Em toda a sua carreira, o Doutor Sócrates nunca havia se encarregado da primeira tentativa. Preferia esperar e ver como o arqueiro adversário se portava. O treinador Telê Santana, porém, preferiu poupar Zico, o habitual número um. E o Doutor ousou uma cavadinha e Bats encaixou. Stopyra, Alemão, Amoros e Zico acertaram, placar de 2 X 2. Aconteceu, então, a tentativa de Bellone, que logo provocou uma polêmica longa e dolorosérrima. Bellone atirou num poste, a pelota retornou, resvalou nas costas de Carlos e só daí entrou na meta. O mediador Ioan Igna, da Romênia, deveria ter invalidado. Na disputa de penais o lance se interrompia assim que a bola mudasse de rota e voltasse ao campo de jogo.

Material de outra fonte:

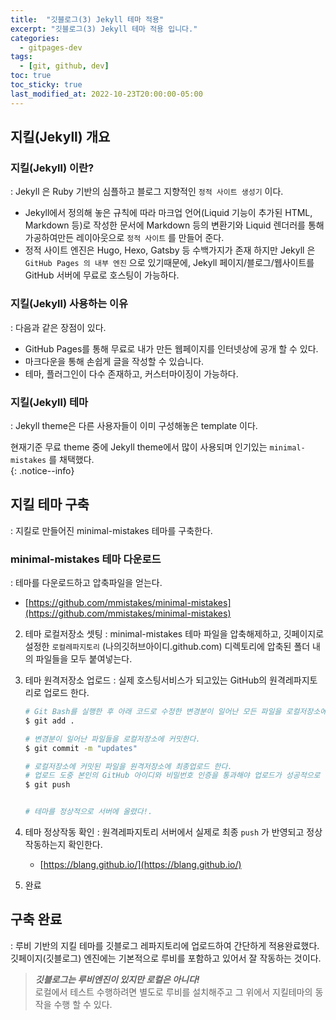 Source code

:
 ```yaml
---
title:  "깃블로그(3) Jekyll 테마 적용"
excerpt: "깃블로그(3) Jekyll 테마 적용 입니다."
categories:
  - gitpages-dev
tags:
  - [git, github, dev]
toc: true
toc_sticky: true
last_modified_at: 2022-10-23T20:00:00-05:00
---
```

## 지킬(Jekyll) 개요
### 지킬(Jekyll) 이란?
  : Jekyll 은 Ruby 기반의 심플하고 블로그 지향적인 `정적 사이트 생성기` 이다. 

* Jekyll에서 정의해 놓은 규칙에 따라 마크업 언어(Liquid 기능이 추가된 HTML, Markdown 등)로 작성한 문서에 Markdown 등의 변환기와 Liquid 렌더러를 통해 가공하여만든 레이아웃으로 `정적 사이트` 를 만들어 준다.
* 정적 사이트 엔진은 Hugo, Hexo, Gatsby 등 수백가지가 존재 하지만 Jekyll 은 `GitHub Pages 의 내부 엔진` 으로 있기때문에, Jekyll 페이지/블로그/웹사이트를 GitHub 서버에 무료로 호스팅이 가능하다.

### 지킬(Jekyll) 사용하는 이유
  : 다음과 같은 장점이 있다.

- GitHub Pages를 통해 무료로 내가 만든 웹페이지를 인터넷상에 공개 할 수 있다.
- 마크다운을 통해 손쉽게 글을 작성할 수 있습니다.
- 테마, 플러그인이 다수 존재하고, 커스터마이징이 가능하다.


### 지킬(Jekyll) 테마
  : Jekyll theme은 다른 사용자들이 이미 구성해놓은 template 이다.
 
현재기준 무료 theme 중에 Jekyll theme에서 많이 사용되며 인기있는 `minimal-mistakes` 를 채택했다.  
{: .notice--info}


## 지킬 테마 구축
  : 지킬로 만들어진 minimal-mistakes 테마를 구축한다.

### minimal-mistakes 테마 다운로드
  : 테마를 다운로드하고 압축파일을 얻는다.
  
* [https://github.com/mmistakes/minimal-mistakes](https://github.com/mmistakes/minimal-mistakes)

2. 테마 로컬저장소 셋팅
  : minimal-mistakes 테마 파일을 압축해제하고, 깃페이지로 설정한 `로컬레파지토리` (나의깃허브아이디.github.com) 디렉토리에 압축된 폴더 내의 파일들을 모두 붙여넣는다.

3. 테마 원격저장소 업로드
  : 실제 호스팅서비스가 되고있는 GitHub의 원격레파지토리로 업로드 한다.

    ```bash
    # Git Bash를 실행한 후 아래 코드로 수정한 변경분이 일어난 모든 파일을 로컬저장소에 업로드 한다.  
    $ git add .

    # 변경분이 일어난 파일들을 로컬저장소에 커밋한다.
    $ git commit -m "updates"

    # 로컬저장소에 커밋된 파일을 원격저장소에 최종업로드 한다.  
    # 업로드 도중 본인의 GitHub 아이디와 비밀번호 인증을 통과해야 업로드가 성공적으로 완료된다.  
    $ git push


    # 테마를 정상적으로 서버에 올렸다!.

    ```

4. 테마 정상작동 확인
  : 원격레파지토리 서버에서 실제로 최종 `push` 가 반영되고 정상 작동하는지 확인한다.

    * [https://blang.github.io/](https://blang.github.io/)
 
5. 완료

## 구축 완료
  : 루비 기반의 지킬 테마를 깃블로그 레파지토리에 업로드하여 간단하게 적용완료했다. 깃페이지(깃블로그) 엔진에는 기본적으로 루비를 포함하고 있어서 잘 작동하는 것이다.

> ***깃블로그는 루비엔진이 있지만 로컬은 아니다!***  
> 로컬에서 테스트 수행하려면 별도로 루비를 설치해주고 그 위에서 지킬테마의 동작을 수행 할 수 있다.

Só bem depois, em 1990, uma emenda às Regras do Futebol alteraria esse conceito.

Branco anotaria e Platini, justo o aniversariante, enviaria a pelota às nuvens. Júlio César, craque do Brasil naquela Copa, teve a chance de colocar os “Canarinhos” à frente. Mas, desferiu um petardo no poste. Daí, Luís Fernandez despacharia o time de Telê. Um melancólico Sócrates se lastimaria, mais tarde, com o jornalista e seu amigo Juca Kfouri: “Quando o Telê me pediu pra bater primeiro... eu pensei que alguma coisa estava errada. E até chegar à marca do pênalti imaginava o Brasil inteiro olhando para mim. Bati fraco e perdi. E não por displicência, porque já vinha batendo assim no Corinthians.” Claro, lógico, que o França X Brasil da Copa de 86 não pode ser o “Jogo do Século” aqui em nossas plagas. E a FIFA aumenta o seu exagero ao afirmar que obedeceu a uma frase de Pelé. Sim. Apenas, todavia, mais uma frase do "Rei".

Ostensivamente, uma frase fora de qualquer contexto lógico. Na existência do “Rei”, como atleta ou como um simples observador, certamente houve prélios muito mais significativos. Por exemplo, o Brasil 5 X 2 França, em 24 de Junho de 1958, semifinal da Copa da Suécia, quando registrou três tentos, e ainda não havia atingido os seus 18 de idade. A decisão de 58, 5 X 2 na Suécia, deslumbrante o dele, o terceiro. Ou o Brasil 3 X 1 Uruguai de 17 de Junho de 1970, semifinal da Copa do México, quando, incrivelmente, ele NÃO realizou os dois gols mais lindos que eu pude ver em toda a minha vida.

O arqueiro Mazurkiewicz bateu um tiro de meta e, na intermediária, Pelé devolveu de primeira e, por sorte do rival precisamente onde ele se encontrava. E o lance dos dois dribles de corpo em Mazurkiewicz mas que a bola, caprichosamente, escapou a milímetros do poste. Sem falar na sua atuação majestosa em Brasil 4 X 1 Itália, 21 de Junho de 1970, a pugna da decisão em que ele e seus companheiros arrebataram em definitivo a Jules Rimet. Sim, Pelé teve mais do que um “Jogo do Século” para adotar. Não o que a FIFA lhe imputou num momento de falta de assunto. Menos, FIFA.